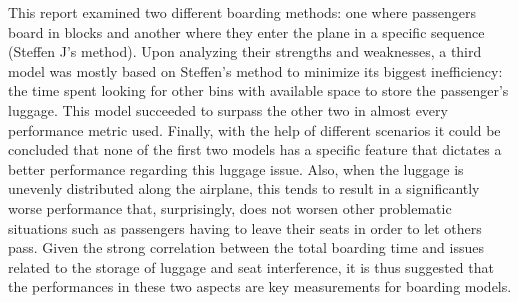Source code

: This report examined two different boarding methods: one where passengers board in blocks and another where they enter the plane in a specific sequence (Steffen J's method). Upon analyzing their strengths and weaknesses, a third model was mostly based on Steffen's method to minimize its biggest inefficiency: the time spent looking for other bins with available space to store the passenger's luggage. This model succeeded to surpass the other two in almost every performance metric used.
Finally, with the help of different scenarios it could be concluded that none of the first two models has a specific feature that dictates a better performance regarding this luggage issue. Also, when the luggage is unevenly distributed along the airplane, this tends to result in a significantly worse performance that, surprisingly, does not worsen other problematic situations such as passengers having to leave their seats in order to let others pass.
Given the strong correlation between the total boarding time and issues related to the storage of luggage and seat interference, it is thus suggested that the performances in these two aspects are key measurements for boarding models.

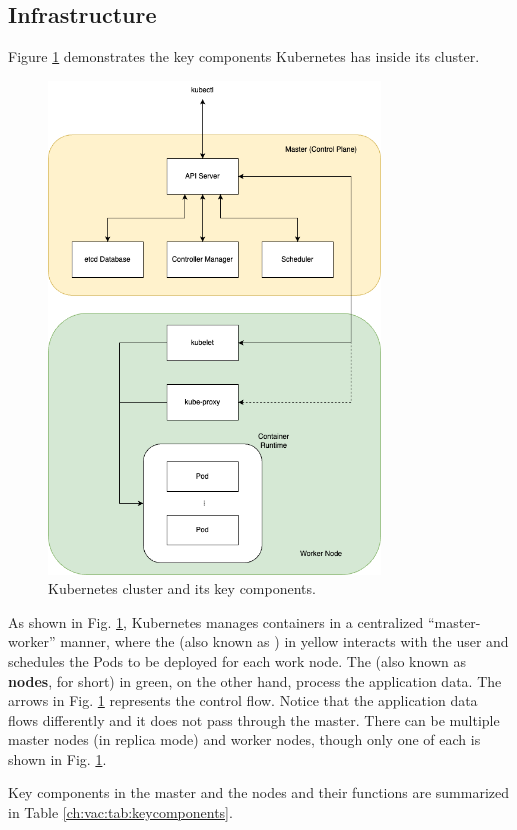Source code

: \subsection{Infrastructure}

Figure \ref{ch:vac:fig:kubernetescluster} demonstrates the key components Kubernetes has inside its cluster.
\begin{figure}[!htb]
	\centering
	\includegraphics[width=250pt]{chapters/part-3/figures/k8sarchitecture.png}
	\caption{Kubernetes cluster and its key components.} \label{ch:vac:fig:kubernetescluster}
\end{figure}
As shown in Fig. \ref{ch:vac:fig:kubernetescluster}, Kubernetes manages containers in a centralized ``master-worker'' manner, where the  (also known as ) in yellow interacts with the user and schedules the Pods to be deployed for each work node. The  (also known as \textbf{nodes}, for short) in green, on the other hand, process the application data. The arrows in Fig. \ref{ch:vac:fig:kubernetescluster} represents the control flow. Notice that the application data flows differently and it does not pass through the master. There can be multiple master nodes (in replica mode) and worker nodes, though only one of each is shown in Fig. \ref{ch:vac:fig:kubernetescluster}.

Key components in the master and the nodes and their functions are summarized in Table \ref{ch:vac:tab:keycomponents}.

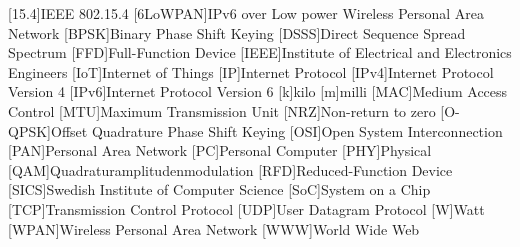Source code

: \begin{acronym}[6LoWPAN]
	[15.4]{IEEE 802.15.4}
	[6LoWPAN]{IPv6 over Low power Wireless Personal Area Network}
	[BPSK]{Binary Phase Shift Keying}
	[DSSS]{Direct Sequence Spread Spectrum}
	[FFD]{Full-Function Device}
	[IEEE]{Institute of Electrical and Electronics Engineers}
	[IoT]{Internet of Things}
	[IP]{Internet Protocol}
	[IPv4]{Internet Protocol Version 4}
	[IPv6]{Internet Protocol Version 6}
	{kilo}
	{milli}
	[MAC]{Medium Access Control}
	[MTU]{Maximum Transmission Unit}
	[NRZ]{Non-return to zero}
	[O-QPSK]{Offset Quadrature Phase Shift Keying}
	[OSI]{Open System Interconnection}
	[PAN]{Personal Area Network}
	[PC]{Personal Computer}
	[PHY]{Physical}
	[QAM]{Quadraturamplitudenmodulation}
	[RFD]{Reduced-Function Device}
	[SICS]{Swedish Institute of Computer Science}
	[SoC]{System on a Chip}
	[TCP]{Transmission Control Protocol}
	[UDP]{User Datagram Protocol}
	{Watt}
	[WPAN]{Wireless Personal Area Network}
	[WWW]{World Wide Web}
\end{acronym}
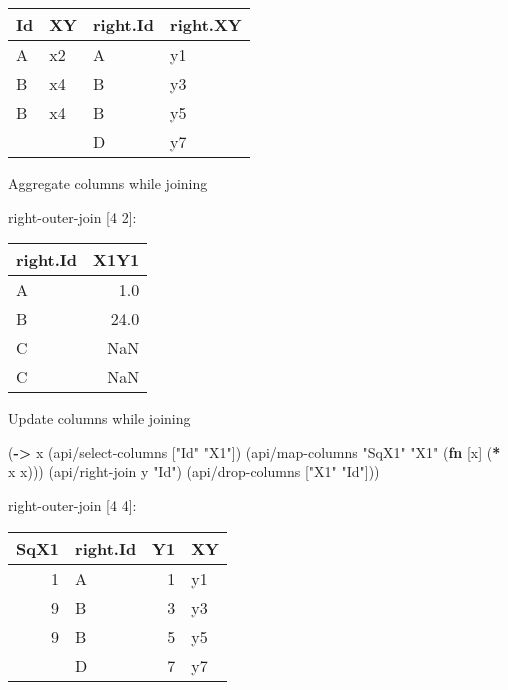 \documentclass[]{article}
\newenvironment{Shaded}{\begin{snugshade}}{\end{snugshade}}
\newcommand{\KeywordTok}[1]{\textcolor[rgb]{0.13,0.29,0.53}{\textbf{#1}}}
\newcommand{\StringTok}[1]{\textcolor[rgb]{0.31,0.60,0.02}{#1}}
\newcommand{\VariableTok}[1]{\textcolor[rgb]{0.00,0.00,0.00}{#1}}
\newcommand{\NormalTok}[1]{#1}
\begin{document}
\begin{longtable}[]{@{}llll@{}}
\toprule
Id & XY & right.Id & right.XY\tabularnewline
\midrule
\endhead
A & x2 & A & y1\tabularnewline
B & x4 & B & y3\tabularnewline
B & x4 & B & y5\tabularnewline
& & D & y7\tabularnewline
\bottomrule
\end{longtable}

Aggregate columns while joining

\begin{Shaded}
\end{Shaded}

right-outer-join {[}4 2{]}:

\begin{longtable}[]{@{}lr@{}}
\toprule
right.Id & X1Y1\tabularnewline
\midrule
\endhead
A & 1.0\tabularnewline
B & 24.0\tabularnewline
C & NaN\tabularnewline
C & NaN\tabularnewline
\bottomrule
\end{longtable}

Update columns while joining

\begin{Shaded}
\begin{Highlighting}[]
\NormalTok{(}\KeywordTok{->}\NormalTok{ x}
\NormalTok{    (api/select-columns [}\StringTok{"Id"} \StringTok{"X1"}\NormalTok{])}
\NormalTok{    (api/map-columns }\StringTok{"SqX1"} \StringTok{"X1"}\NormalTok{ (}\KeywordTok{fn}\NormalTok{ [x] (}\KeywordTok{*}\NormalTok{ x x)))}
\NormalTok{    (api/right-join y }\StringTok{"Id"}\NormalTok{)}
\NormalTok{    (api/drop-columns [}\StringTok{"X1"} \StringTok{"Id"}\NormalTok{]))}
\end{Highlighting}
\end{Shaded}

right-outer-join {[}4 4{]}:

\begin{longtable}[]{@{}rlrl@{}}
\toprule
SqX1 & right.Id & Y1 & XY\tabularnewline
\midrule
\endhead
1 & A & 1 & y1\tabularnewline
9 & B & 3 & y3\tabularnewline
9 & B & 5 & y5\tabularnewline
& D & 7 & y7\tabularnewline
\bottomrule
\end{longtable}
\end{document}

...

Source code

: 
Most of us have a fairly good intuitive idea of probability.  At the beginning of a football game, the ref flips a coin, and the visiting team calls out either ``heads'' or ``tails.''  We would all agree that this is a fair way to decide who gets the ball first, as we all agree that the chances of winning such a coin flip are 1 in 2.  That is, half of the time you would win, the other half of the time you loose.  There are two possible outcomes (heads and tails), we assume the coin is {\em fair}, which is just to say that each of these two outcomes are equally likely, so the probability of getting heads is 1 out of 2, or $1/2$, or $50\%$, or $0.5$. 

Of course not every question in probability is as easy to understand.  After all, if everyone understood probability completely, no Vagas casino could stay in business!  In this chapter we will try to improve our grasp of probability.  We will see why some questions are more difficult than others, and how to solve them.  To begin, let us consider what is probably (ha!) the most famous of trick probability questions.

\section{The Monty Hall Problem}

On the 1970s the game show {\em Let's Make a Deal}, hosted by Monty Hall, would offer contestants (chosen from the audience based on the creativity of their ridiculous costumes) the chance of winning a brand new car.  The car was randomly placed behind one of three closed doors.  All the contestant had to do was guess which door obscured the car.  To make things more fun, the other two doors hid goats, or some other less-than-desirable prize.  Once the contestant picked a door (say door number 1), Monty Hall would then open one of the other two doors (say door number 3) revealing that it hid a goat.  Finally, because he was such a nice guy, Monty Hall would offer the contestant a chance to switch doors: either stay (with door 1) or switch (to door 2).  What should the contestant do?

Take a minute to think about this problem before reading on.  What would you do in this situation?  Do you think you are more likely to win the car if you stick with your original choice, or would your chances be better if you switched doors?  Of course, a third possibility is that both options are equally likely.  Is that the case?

...

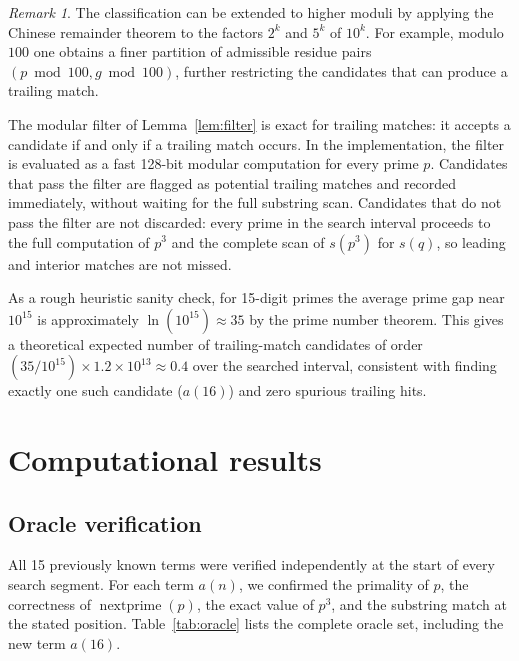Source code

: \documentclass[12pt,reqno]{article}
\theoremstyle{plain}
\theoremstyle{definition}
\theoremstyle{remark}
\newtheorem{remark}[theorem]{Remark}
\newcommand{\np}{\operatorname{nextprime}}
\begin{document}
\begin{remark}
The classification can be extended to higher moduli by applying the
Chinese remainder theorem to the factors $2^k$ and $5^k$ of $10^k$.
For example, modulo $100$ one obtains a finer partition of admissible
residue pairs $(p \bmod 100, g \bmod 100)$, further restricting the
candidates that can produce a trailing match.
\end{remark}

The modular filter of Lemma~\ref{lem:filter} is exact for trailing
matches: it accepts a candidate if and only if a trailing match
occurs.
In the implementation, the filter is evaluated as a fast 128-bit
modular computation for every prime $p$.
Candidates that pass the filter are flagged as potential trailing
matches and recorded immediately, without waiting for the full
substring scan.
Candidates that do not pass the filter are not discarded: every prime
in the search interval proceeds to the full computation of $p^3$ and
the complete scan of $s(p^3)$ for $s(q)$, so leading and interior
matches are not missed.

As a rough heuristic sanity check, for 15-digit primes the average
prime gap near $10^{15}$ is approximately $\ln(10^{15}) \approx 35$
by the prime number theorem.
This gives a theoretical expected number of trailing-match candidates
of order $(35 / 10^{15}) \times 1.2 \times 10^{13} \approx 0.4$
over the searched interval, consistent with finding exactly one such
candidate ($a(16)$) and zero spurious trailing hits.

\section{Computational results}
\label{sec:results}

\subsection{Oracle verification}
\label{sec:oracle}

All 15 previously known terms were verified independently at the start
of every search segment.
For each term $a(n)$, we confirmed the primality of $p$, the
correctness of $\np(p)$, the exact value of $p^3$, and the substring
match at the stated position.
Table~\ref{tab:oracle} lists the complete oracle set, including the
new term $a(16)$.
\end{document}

- PROBLEM TO SOLVE:
Determine how many lines in the listing include the string "outer", and answer with that number alone.

- ANSWER SPACE:
2